The furniture movers were done by 4 pm so I had plenty of time to bop over to the TCM Classic Film Festival by dinner hour. The initial plan was to see Harold Lloyd‘s Why Worry at what everyone still calls the “Egyptian” (i.e., the Lloyd E. Rigler theatre at the American Cinematheque). But first I slipped into the TCL Chinese to see how Universal Home Video’s DCP of Billy Wilder‘s Double Indemnity (i.e., a close relative of the new Bluray) looked on the big screen. Knowing of Universal’s delightful tendency to tastefully DNR black-and-white films (as they did for their Psycho and Cape Fear Blurays) I was optimistic. But what I saw exceeded my hopes.

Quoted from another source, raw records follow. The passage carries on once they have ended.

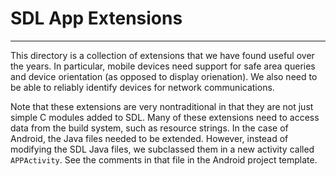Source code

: # SDL App Extensions
---
This directory is a collection of extensions that we have found useful over the
years. In particular, mobile devices need support for safe area queries and 
device orientation (as opposed to display orienation). We also need to be able 
to reliably identify devices for network communications.

Note that these extensions are very nontraditional in that they are not just 
simple C modules added to SDL. Many of these extensions need to access data
from the build system, such as resource strings. In the case of Android, the
Java files needed to be extended. However, instead of modifying the SDL Java
files, we subclassed them in a new activity called `APPActivity`. See the 
comments in that file in the Android project template.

It was beautiful. It was heaven. It was silvery and satiny and gloriously free of the digital mosquitoes that are all over the Masters of Cinema Bluray version. For the first time in my life I saw a Double Indemnity that looked like monochrome candy — an all-but-grainless version that will hopefully make grain monks seethe. I don’t what was more enjoyable — looking at the exquisite velvet tones of this 1944 classic and the entirely acceptable waxy complexions of Fred MacMurray and Barbara Stanwyck, or imagining the discomfort of guys like Pete Appruzzese and Glenn Kenny and DVD Beaver‘s Gary. W. Tooze and Robert Harris and the grain devotees at the Criterion Collection.

This is how black-and-white classics need to look, gentlemen. Not smothered in grain but crisp and clean and glistening with old-Hollywood sharpness and sparkle. I know that grain-monk theology is not going away any time soon, and that the only way to be truly free of their influence is to wait for them to die. But I was happy and delighted last night.

If you despise grainstorms, you’ll definitely want to buy Universal’s Double Indemnity Bluray (streeting on 4.15). I mean, this thing is “olly olly in come free.”

In his recent DVD Beaver review, Gary W. Tooze said “there are some fairly big differences” between Universal Home Video’s new Double Indemnity Bluray (4.15) and the Masters of Cinema Bluray that came out in July 2012. Among these are “less grain and richer black levels” and “an overall darker presentation” in the Universal version. “Have they ‘manipulated’? Quite possibly. Personally I like the grain textures of the UK disc but I can see the appeal, for some, in the smoother, darker image of the Universal.”